DIANA is the first project explicitly funded to work on sustainable software, but not alone in the endeavor to improve the way high energy physicists perform their analyses. In 2010 physicist Noel Dawe started the rootpy project, a community-driven initiative to improve the interface between ROOT and Python.

“ROOT is the central tool that every physicist in my field uses,” says Dawe, who was a graduate student at Simon Fraser University when he started rootpy and is currently a fellow at the University of Melbourne. “It does quite a bit, but sometimes the best tool for the job is something else. I started rootpy as a side project when I was a graduate student because I wanted to find ways to interface ROOT code with other tools.”

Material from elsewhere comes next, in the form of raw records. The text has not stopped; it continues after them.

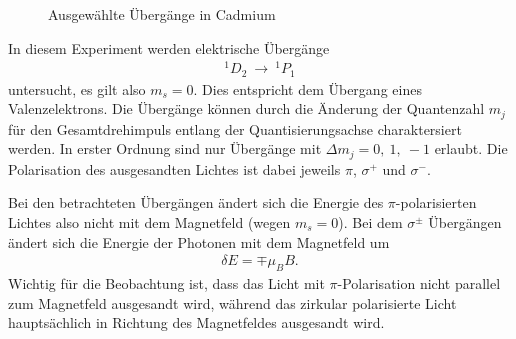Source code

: \begin{figure}[h]
  \centering
  \caption{Ausgewählte Übergänge in Cadmium}
  \label{fig:level}
\end{figure}  

In diesem Experiment werden elektrische Übergänge 
\begin{align*}
^1D_2 \ \rightarrow  \ ^1P_1 
\end{align*}
untersucht, es gilt also $m_s=0$. Dies entspricht dem Übergang eines Valenzelektrons. Die Übergänge können durch die Änderung der Quantenzahl $m_j$ für den Gesamtdrehimpuls entlang der Quantisierungsachse charaktersiert werden. In erster Ordnung sind nur Übergänge mit $\Delta m_j=0, \ 1, \ -1$ erlaubt. Die Polarisation des ausgesandten Lichtes ist dabei jeweils $\pi$, $\sigma ^+$ und $\sigma^-$.

Bei den betrachteten Übergängen ändert sich die Energie des $\pi$-polarisierten Lichtes also nicht mit dem Magnetfeld (wegen $m_s=0$). Bei dem $\sigma^{\pm}$ Übergängen ändert sich die Energie der Photonen mit dem Magnetfeld um
\begin{align}
  \delta E=\mp \mu_B B.
  \label{eq:de}
\end{align}
Wichtig für die Beobachtung ist, dass das Licht mit $\pi$-Polarisation nicht parallel zum Magnetfeld ausgesandt wird, während das zirkular polarisierte Licht hauptsächlich in Richtung des Magnetfeldes ausgesandt wird.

Physicists began developing ROOT in the 1990s in the computing language C++. This software has evolved a lot since then, but has slowly become outdated, cumbersome and difficult to interface with new scientific tools written in languages such as Python or Julia. C++ has also evolved over the course of the last twenty years, but physicists must maintain a level of backward compatibility in order to preserve some of their older code.

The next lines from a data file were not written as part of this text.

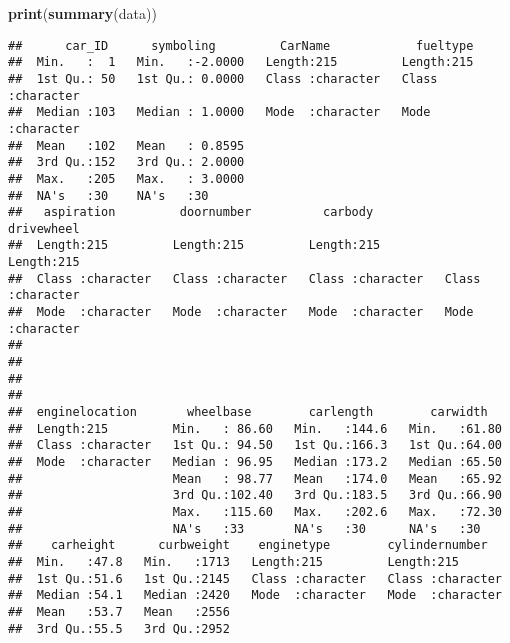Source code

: \documentclass[
]{article}
\newenvironment{Shaded}{\begin{snugshade}}{\end{snugshade}}
\newcommand{\FunctionTok}[1]{\textcolor[rgb]{0.13,0.29,0.53}{\textbf{#1}}}
\newcommand{\NormalTok}[1]{#1}
\begin{document}
\begin{Shaded}
\begin{Highlighting}[]
\FunctionTok{print}\NormalTok{(}\FunctionTok{summary}\NormalTok{(data))}
\end{Highlighting}
\end{Shaded}

\begin{verbatim}
##      car_ID      symboling         CarName            fueltype        
##  Min.   :  1   Min.   :-2.0000   Length:215         Length:215        
##  1st Qu.: 50   1st Qu.: 0.0000   Class :character   Class :character  
##  Median :103   Median : 1.0000   Mode  :character   Mode  :character  
##  Mean   :102   Mean   : 0.8595                                        
##  3rd Qu.:152   3rd Qu.: 2.0000                                        
##  Max.   :205   Max.   : 3.0000                                        
##  NA's   :30    NA's   :30                                             
##   aspiration         doornumber          carbody           drivewheel       
##  Length:215         Length:215         Length:215         Length:215        
##  Class :character   Class :character   Class :character   Class :character  
##  Mode  :character   Mode  :character   Mode  :character   Mode  :character  
##                                                                             
##                                                                             
##                                                                             
##                                                                             
##  enginelocation       wheelbase        carlength        carwidth    
##  Length:215         Min.   : 86.60   Min.   :144.6   Min.   :61.80  
##  Class :character   1st Qu.: 94.50   1st Qu.:166.3   1st Qu.:64.00  
##  Mode  :character   Median : 96.95   Median :173.2   Median :65.50  
##                     Mean   : 98.77   Mean   :174.0   Mean   :65.92  
##                     3rd Qu.:102.40   3rd Qu.:183.5   3rd Qu.:66.90  
##                     Max.   :115.60   Max.   :202.6   Max.   :72.30  
##                     NA's   :33       NA's   :30      NA's   :30     
##    carheight      curbweight    enginetype        cylindernumber    
##  Min.   :47.8   Min.   :1713   Length:215         Length:215        
##  1st Qu.:51.6   1st Qu.:2145   Class :character   Class :character  
##  Median :54.1   Median :2420   Mode  :character   Mode  :character  
##  Mean   :53.7   Mean   :2556                                        
##  3rd Qu.:55.5   3rd Qu.:2952                                        

\end{verbatim}
\end{document}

“It’s in a bubble,” says Gilles Louppe, a machine learning expert working on the DIANA project. “It’s hard to get in and it’s hard to get out. It’s isolated from the rest of the world.”

Before coming to CERN, Louppe was a core developer of the machine learning platform scikit-learn, an open source library of versatile data mining and data analysis tools. He is now a postdoctoral researcher at New York University and working closely with physicists to improve the interoperability between common LHC software products and the scientific python ecosystem. Improved interoperability will make it easier for physicists to benefit from global advancements in machine learning and data analysis.

“Software and technology are changing so fast,” Cranmer says. “We can reap the rewards of industry and everything the world is coming up with.”

One trend that is spreading rapidly in the data science community is the computational notebook: a hybrid of analysis code, plots and narrative text.  Project Jupyter is developing the technology that enables these notebooks. Two developers from the Jupyter team recently visited CERN to work with the ROOT team and further develop the ROOT version, ROOTbook.

“ROOTbooks represent a confluence of two communities and two technologies,” says Cranmer.

Physics patterns

To perform tasks such as identifying and tagging particles, physicists use machine learning. They essentially train their LHC software to identify certain patterns in the data by feeding it thousands of simulations. According to Elmer, this task is like one big “needle in a haystack” problem.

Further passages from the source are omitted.